Source texts of formatted documents
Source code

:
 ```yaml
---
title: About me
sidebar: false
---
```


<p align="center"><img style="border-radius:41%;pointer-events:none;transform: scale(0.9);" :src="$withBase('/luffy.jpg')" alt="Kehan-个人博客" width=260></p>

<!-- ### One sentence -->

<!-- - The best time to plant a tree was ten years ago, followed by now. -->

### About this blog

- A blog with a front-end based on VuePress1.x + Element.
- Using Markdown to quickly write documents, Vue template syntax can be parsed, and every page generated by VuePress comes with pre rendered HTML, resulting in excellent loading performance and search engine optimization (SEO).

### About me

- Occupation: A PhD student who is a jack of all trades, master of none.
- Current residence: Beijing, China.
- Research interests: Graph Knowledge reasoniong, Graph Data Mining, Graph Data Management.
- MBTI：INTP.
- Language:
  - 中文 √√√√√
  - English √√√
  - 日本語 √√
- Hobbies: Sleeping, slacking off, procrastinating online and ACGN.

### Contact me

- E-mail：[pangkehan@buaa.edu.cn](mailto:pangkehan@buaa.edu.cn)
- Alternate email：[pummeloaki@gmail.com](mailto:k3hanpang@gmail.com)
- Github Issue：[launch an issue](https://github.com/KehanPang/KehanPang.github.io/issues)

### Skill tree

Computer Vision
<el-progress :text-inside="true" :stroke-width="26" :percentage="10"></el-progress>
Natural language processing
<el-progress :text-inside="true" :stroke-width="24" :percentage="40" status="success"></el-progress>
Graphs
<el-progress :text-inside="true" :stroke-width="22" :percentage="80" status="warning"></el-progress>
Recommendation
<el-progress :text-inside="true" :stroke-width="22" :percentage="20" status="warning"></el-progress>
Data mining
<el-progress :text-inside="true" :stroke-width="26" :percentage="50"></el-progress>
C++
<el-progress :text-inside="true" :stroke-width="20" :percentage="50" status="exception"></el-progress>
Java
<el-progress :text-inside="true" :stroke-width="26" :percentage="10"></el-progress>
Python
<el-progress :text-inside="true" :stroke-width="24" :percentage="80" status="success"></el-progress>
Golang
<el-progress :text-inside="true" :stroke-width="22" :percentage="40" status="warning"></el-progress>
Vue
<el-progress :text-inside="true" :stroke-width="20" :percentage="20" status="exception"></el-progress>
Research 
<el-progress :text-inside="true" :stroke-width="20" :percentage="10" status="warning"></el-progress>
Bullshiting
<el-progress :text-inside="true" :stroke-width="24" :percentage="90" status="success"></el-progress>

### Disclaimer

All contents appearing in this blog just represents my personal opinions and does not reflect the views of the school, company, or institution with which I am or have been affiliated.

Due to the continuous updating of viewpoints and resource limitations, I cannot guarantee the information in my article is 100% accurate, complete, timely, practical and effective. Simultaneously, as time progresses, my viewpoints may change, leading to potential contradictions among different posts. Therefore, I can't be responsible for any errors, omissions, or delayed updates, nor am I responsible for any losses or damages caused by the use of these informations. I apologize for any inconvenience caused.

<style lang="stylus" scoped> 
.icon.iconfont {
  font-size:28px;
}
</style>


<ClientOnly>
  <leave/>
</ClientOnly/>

### GOAL OF THE EXERCISE
Could you please reproduce each record exactly, leaving nothing out?

### TASK ANSWER
Source code

:
 ```yaml
---
title: About me
sidebar: false
---
```


<p align="center"><img style="border-radius:41%;pointer-events:none;transform: scale(0.9);" :src="$withBase('/luffy.jpg')" alt="Kehan-个人博客" width=260></p>

<!-- ### One sentence -->

<!-- - The best time to plant a tree was ten years ago, followed by now. -->

### About this blog

- A blog with a front-end based on VuePress1.x + Element.
- Using Markdown to quickly write documents, Vue template syntax can be parsed, and every page generated by VuePress comes with pre rendered HTML, resulting in excellent loading performance and search engine optimization (SEO).

### About me

- Occupation: A PhD student who is a jack of all trades, master of none.
- Current residence: Beijing, China.
- Research interests: Graph Knowledge reasoniong, Graph Data Mining, Graph Data Management.
- MBTI：INTP.
- Language:
  - 中文 √√√√√
  - English √√√
  - 日本語 √√
- Hobbies: Sleeping, slacking off, procrastinating online and ACGN.

### Contact me

- E-mail：[pangkehan@buaa.edu.cn](mailto:pangkehan@buaa.edu.cn)
- Alternate email：[pummeloaki@gmail.com](mailto:k3hanpang@gmail.com)
- Github Issue：[launch an issue](https://github.com/KehanPang/KehanPang.github.io/issues)

### Skill tree

Computer Vision
<el-progress :text-inside="true" :stroke-width="26" :percentage="10"></el-progress>
Natural language processing
<el-progress :text-inside="true" :stroke-width="24" :percentage="40" status="success"></el-progress>
Graphs
<el-progress :text-inside="true" :stroke-width="22" :percentage="80" status="warning"></el-progress>
Recommendation
<el-progress :text-inside="true" :stroke-width="22" :percentage="20" status="warning"></el-progress>
Data mining
<el-progress :text-inside="true" :stroke-width="26" :percentage="50"></el-progress>
C++
<el-progress :text-inside="true" :stroke-width="20" :percentage="50" status="exception"></el-progress>
Java
<el-progress :text-inside="true" :stroke-width="26" :percentage="10"></el-progress>
Python
<el-progress :text-inside="true" :stroke-width="24" :percentage="80" status="success"></el-progress>
Golang
<el-progress :text-inside="true" :stroke-width="22" :percentage="40" status="warning"></el-progress>
Vue
<el-progress :text-inside="true" :stroke-width="20" :percentage="20" status="exception"></el-progress>
Research 
<el-progress :text-inside="true" :stroke-width="20" :percentage="10" status="warning"></el-progress>
Bullshiting
<el-progress :text-inside="true" :stroke-width="24" :percentage="90" status="success"></el-progress>

### Disclaimer

All contents appearing in this blog just represents my personal opinions and does not reflect the views of the school, company, or institution with which I am or have been affiliated.

Due to the continuous updating of viewpoints and resource limitations, I cannot guarantee the information in my article is 100% accurate, complete, timely, practical and effective. Simultaneously, as time progresses, my viewpoints may change, leading to potential contradictions among different posts. Therefore, I can't be responsible for any errors, omissions, or delayed updates, nor am I responsible for any losses or damages caused by the use of these informations. I apologize for any inconvenience caused.

<style lang="stylus" scoped> 
.icon.iconfont {
  font-size:28px;
}
</style>


<ClientOnly>
  <leave/>
</ClientOnly/>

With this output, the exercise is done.